Plain-text document sources:
........

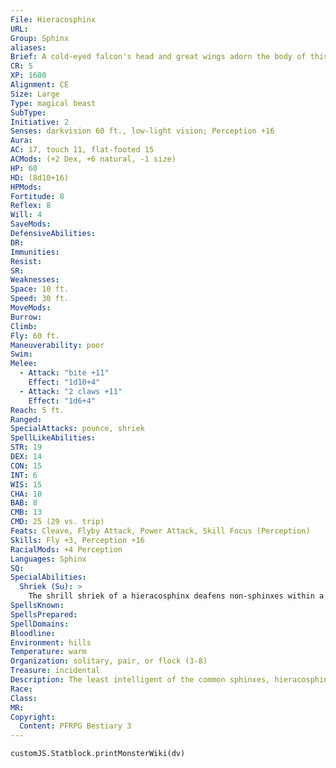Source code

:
 ```yaml
---
File: Hieracosphinx
URL: 
Group: Sphinx
aliases: 
Brief: A cold-eyed falcon's head and great wings adorn the body of this otherwise leonine creature.
CR: 5
XP: 1600
Alignment: CE
Size: Large
Type: magical beast
SubType: 
Initiative: 2
Senses: darkvision 60 ft., low-light vision; Perception +16
Aura: 
AC: 17, touch 11, flat-footed 15
ACMods: (+2 Dex, +6 natural, -1 size)
HP: 60
HD: (8d10+16)
HPMods: 
Fortitude: 8
Reflex: 8
Will: 4
SaveMods: 
DefensiveAbilities: 
DR: 
Immunities: 
Resist: 
SR: 
Weaknesses: 
Space: 10 ft.
Speed: 30 ft.
MoveMods: 
Burrow: 
Climb: 
Fly: 60 ft.
Maneuverability: poor
Swim: 
Melee: 
  - Attack: "bite +11"
    Effect: "1d10+4"
  - Attack: "2 claws +11"
    Effect: "1d6+4"
Reach: 5 ft.
Ranged: 
SpecialAttacks: pounce, shriek
SpellLikeAbilities: 
STR: 19
DEX: 14
CON: 15
INT: 6
WIS: 15
CHA: 10
BAB: 8
CMB: 13
CMD: 25 (29 vs. trip)
Feats: Cleave, Flyby Attack, Power Attack, Skill Focus (Perception)
Skills: Fly +3, Perception +16
RacialMods: +4 Perception
Languages: Sphinx
SQ: 
SpecialAbilities:
  Shriek (Su): >
    The shrill shriek of a hieracosphinx deafens non-sphinxes within a 60-foot-radius spread for 2d4 rounds (DC 16 Fortitude negates). Once a creature successfully saves against this effect, it is immune to the hieracosphinx's shriek for 24 hours. Using this ability is a standard action. The save DC is Constitution-based.
SpellsKnown: 
SpellsPrepared: 
SpellDomains: 
Bloodline: 
Environment: hills
Temperature: warm
Organization: solitary, pair, or flock (3-8)
Treasure: incidental
Description: The least intelligent of the common sphinxes, hieracosphinxes are a cowardly, cruel-hearted lot. All are male. They despise the larger and cleverer androsphinxes and criosphinxes. Toward gynosphinxes they hold a twisted mix of a lust and hate, simultaneously envying their beauty and power while craving them as mates. Hieracosphinxes attack other sphinxes whenever they have them at a disadvantage. Male sphinxes of other species they tear to shreds or drive away, whereas they prefer to leave gynosphinxes ravaged but alive. The other species of sphinx likewise hold nothing but disdain for hieracosphinxes, and typically attack these vile beasts on sight.  Hieracosphinxes guard their territory ruthlessly against weaker intruders, seldom giving warning before they attack. They have no use for banter and riddles, making most efforts at diplomacy rather ineffective, but can be convinced to call off their attacks by convincing shows of force coupled with information on the location of weaker prey or a gynosphinx. Though poor fliers, they still prefer to fight from the air, the better to escape if the combat turns against them.  As they lack the ego and resourcefulness of the rest of their breed, hieracosphinxes can be pressed into service of mounts, particularly by those of similarly evil dispositions. Hieracosphinxes chafe under such service but submit to more powerful riders, though they still inf lict their foul tempers on any weaker creatures that happen by. A grown hieracosphinx can easily consume a full horse's worth of meat in a day, making their upkeep rather expensive. Even with these drawbacks, hieracosphinx eggs command values of up to 1,500 gp on the open market, as do young hieracosphinxes. It takes 3 years for a hieracosphinx to reach maturity, after which an untrained hieracosphinx only rarely accepts a rider without magical compulsion. Trainers, though hard to come by, charge thousands of gold pieces to rear and train a hieracosphinx, owing to the risk to life and limb.  A light load for a hieracosphinx is up to 350 pounds; a medium load, 351-700 pounds; and a heavy load, 701-1,050 pounds. A typical hieracosphinx is just short of 9 feet long and weighs 600 pounds. Hieracosphinxes detest bearing a rider into battle, thus increasing the DCs of any combat-related Ride checks by +5.
Race: 
Class: 
MR: 
Copyright:
  Content: PFRPG Bestiary 3
---
```

```dataviewjs
customJS.Statblock.printMonsterWiki(dv)
```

........

## To do
All of the entries above should be duplicated exactly, except for the pictures.

## Result of this task
Source code

:
 ```yaml
---
File: Hieracosphinx
URL: 
Group: Sphinx
aliases: 
Brief: A cold-eyed falcon's head and great wings adorn the body of this otherwise leonine creature.
CR: 5
XP: 1600
Alignment: CE
Size: Large
Type: magical beast
SubType: 
Initiative: 2
Senses: darkvision 60 ft., low-light vision; Perception +16
Aura: 
AC: 17, touch 11, flat-footed 15
ACMods: (+2 Dex, +6 natural, -1 size)
HP: 60
HD: (8d10+16)
HPMods: 
Fortitude: 8
Reflex: 8
Will: 4
SaveMods: 
DefensiveAbilities: 
DR: 
Immunities: 
Resist: 
SR: 
Weaknesses: 
Space: 10 ft.
Speed: 30 ft.
MoveMods: 
Burrow: 
Climb: 
Fly: 60 ft.
Maneuverability: poor
Swim: 
Melee: 
  - Attack: "bite +11"
    Effect: "1d10+4"
  - Attack: "2 claws +11"
    Effect: "1d6+4"
Reach: 5 ft.
Ranged: 
SpecialAttacks: pounce, shriek
SpellLikeAbilities: 
STR: 19
DEX: 14
CON: 15
INT: 6
WIS: 15
CHA: 10
BAB: 8
CMB: 13
CMD: 25 (29 vs. trip)
Feats: Cleave, Flyby Attack, Power Attack, Skill Focus (Perception)
Skills: Fly +3, Perception +16
RacialMods: +4 Perception
Languages: Sphinx
SQ: 
SpecialAbilities:
  Shriek (Su): >
    The shrill shriek of a hieracosphinx deafens non-sphinxes within a 60-foot-radius spread for 2d4 rounds (DC 16 Fortitude negates). Once a creature successfully saves against this effect, it is immune to the hieracosphinx's shriek for 24 hours. Using this ability is a standard action. The save DC is Constitution-based.
SpellsKnown: 
SpellsPrepared: 
SpellDomains: 
Bloodline: 
Environment: hills
Temperature: warm
Organization: solitary, pair, or flock (3-8)
Treasure: incidental
Description: The least intelligent of the common sphinxes, hieracosphinxes are a cowardly, cruel-hearted lot. All are male. They despise the larger and cleverer androsphinxes and criosphinxes. Toward gynosphinxes they hold a twisted mix of a lust and hate, simultaneously envying their beauty and power while craving them as mates. Hieracosphinxes attack other sphinxes whenever they have them at a disadvantage. Male sphinxes of other species they tear to shreds or drive away, whereas they prefer to leave gynosphinxes ravaged but alive. The other species of sphinx likewise hold nothing but disdain for hieracosphinxes, and typically attack these vile beasts on sight.  Hieracosphinxes guard their territory ruthlessly against weaker intruders, seldom giving warning before they attack. They have no use for banter and riddles, making most efforts at diplomacy rather ineffective, but can be convinced to call off their attacks by convincing shows of force coupled with information on the location of weaker prey or a gynosphinx. Though poor fliers, they still prefer to fight from the air, the better to escape if the combat turns against them.  As they lack the ego and resourcefulness of the rest of their breed, hieracosphinxes can be pressed into service of mounts, particularly by those of similarly evil dispositions. Hieracosphinxes chafe under such service but submit to more powerful riders, though they still inf lict their foul tempers on any weaker creatures that happen by. A grown hieracosphinx can easily consume a full horse's worth of meat in a day, making their upkeep rather expensive. Even with these drawbacks, hieracosphinx eggs command values of up to 1,500 gp on the open market, as do young hieracosphinxes. It takes 3 years for a hieracosphinx to reach maturity, after which an untrained hieracosphinx only rarely accepts a rider without magical compulsion. Trainers, though hard to come by, charge thousands of gold pieces to rear and train a hieracosphinx, owing to the risk to life and limb.  A light load for a hieracosphinx is up to 350 pounds; a medium load, 351-700 pounds; and a heavy load, 701-1,050 pounds. A typical hieracosphinx is just short of 9 feet long and weighs 600 pounds. Hieracosphinxes detest bearing a rider into battle, thus increasing the DCs of any combat-related Ride checks by +5.
Race: 
Class: 
MR: 
Copyright:
  Content: PFRPG Bestiary 3
---
```

```dataviewjs
customJS.Statblock.printMonsterWiki(dv)
```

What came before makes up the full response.